U.N. peacekeepers are making contingency plans for withdrawal in case Washington moves ahead with plans to end an arms embargo on Bosnia.

"If the arms embargo is lifted in October, the U.N. is likely to withdraw from Bosnia," U.N. spokesman Michael Williams said Friday.President Clinton has set an Oct. 15 deadline for Bosnian Serbs to accept a peace plan. If they don't, the United States will ask the United Nations to exempt the Bosnian government from the U.N. arms embargo.

This would allow Washington to sell arms to the Muslim-led government, which has been badly outgunned by the Serbs throughout the 28-month war. That would almost certainly mean more fighting.

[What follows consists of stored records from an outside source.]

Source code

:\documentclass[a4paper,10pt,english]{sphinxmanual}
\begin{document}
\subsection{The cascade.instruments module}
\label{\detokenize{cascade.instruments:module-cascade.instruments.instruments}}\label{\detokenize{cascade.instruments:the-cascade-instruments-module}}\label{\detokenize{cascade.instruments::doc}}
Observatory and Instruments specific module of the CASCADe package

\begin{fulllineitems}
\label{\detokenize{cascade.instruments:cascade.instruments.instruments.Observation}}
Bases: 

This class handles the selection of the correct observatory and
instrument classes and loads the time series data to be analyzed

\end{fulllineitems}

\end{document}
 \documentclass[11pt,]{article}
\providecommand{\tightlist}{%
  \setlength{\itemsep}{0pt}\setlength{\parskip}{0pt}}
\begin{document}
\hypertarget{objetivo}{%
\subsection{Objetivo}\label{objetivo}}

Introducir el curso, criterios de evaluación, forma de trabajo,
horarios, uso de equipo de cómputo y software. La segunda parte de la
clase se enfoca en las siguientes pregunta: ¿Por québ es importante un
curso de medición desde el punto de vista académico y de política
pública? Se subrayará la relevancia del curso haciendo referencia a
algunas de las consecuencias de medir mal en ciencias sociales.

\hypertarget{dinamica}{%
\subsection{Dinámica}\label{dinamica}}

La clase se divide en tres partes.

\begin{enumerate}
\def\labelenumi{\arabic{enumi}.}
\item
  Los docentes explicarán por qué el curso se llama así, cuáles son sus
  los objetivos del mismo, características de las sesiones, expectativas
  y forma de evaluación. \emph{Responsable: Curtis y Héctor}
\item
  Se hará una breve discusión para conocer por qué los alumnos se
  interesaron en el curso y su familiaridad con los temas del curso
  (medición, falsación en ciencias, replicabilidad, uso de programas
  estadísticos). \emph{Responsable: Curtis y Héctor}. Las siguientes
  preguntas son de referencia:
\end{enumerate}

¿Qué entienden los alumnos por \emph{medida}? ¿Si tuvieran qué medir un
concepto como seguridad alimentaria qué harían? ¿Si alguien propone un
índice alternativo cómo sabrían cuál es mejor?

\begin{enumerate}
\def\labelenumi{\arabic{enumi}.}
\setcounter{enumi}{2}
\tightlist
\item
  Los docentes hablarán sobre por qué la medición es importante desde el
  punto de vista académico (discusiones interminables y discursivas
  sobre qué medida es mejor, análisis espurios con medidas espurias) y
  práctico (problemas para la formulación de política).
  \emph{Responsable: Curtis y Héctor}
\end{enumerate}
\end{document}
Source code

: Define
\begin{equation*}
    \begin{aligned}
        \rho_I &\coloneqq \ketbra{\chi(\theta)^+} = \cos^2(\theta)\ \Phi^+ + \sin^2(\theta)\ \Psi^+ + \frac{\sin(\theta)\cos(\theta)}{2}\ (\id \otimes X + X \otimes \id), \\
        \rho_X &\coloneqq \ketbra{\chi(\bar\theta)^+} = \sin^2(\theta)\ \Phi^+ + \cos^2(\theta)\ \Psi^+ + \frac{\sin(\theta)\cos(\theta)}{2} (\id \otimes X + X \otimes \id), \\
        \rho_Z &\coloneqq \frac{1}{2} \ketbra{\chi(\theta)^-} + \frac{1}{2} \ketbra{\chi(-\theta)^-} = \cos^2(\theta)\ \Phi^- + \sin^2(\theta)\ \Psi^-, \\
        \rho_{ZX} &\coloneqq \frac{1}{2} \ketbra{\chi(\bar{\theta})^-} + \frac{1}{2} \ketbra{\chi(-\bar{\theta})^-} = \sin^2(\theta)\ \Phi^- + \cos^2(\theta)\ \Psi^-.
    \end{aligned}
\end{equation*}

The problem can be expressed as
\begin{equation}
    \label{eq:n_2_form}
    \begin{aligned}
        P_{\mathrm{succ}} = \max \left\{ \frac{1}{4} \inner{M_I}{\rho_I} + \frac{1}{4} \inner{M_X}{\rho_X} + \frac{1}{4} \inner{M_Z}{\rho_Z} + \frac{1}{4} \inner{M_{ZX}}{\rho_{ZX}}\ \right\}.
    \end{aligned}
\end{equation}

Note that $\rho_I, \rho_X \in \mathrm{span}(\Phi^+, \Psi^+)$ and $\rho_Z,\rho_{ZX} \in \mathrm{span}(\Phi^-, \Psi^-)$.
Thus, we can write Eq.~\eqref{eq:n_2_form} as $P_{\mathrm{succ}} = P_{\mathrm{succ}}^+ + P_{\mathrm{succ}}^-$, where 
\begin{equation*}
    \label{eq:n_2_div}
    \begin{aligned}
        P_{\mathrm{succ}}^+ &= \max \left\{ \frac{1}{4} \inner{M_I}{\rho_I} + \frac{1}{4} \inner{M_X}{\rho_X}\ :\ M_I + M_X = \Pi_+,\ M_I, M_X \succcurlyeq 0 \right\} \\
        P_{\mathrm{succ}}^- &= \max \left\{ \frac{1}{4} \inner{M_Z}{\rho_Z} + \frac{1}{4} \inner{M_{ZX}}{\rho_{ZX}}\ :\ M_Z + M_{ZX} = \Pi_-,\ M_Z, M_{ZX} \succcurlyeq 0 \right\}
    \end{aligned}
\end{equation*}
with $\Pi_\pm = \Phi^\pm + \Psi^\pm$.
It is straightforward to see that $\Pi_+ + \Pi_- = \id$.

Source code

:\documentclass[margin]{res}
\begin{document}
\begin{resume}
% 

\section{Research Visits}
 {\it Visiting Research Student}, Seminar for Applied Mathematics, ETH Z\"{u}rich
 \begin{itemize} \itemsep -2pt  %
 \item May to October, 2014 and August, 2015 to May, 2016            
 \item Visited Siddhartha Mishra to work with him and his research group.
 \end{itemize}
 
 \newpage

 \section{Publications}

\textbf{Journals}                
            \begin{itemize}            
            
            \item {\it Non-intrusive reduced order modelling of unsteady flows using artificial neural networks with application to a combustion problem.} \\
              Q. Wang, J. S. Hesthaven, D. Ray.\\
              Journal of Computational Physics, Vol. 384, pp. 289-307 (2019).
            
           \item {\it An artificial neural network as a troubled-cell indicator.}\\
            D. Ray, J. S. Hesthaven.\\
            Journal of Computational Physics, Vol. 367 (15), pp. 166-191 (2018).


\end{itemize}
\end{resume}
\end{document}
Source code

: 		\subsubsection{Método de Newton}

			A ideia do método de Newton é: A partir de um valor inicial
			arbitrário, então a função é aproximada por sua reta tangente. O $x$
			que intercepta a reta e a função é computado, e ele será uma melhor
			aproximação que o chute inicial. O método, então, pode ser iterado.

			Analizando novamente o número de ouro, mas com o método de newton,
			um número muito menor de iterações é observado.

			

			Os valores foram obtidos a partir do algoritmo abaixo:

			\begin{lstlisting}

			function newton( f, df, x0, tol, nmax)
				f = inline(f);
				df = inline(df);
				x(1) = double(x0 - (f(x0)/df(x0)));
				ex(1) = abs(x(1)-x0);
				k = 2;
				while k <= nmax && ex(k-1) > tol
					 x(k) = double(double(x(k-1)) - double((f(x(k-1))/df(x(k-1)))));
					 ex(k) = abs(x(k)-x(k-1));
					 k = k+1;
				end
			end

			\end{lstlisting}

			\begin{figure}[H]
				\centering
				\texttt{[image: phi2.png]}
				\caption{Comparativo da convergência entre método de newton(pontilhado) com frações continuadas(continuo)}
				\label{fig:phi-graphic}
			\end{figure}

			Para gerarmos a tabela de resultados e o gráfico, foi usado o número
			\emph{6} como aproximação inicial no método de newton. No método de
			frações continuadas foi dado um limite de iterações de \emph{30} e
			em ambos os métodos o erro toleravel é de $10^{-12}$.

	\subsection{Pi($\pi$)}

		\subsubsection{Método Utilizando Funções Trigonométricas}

"We are peacekeeping forces, and up till now there hardly was any peace to be kept," Williams said. "It would be even worse with the flare-up in fighting."

The push to end the embargo follows the Serbs' rejection of the latest peace plan. Fighting has since escalated, a Sarajevo cease-fire in place since February is growing shaky and peacekeepers have been repeatedly challenged.

Serb officials met with the U.N. commander for Bosnia, Lt. Gen. Sir Michael Rose, and civil affairs chief Viktor Andreyev and the two sides agreed to sign an anti-sniping accord on Sunday, U.N. spokeswoman Claire Grimes said.

U.N. officials also got permission to send supply convoys to peacekeepers in the eastern Muslim enclaves of Zepa, Srebrenica and Gorazde, which are surrounded by Serb-held territory.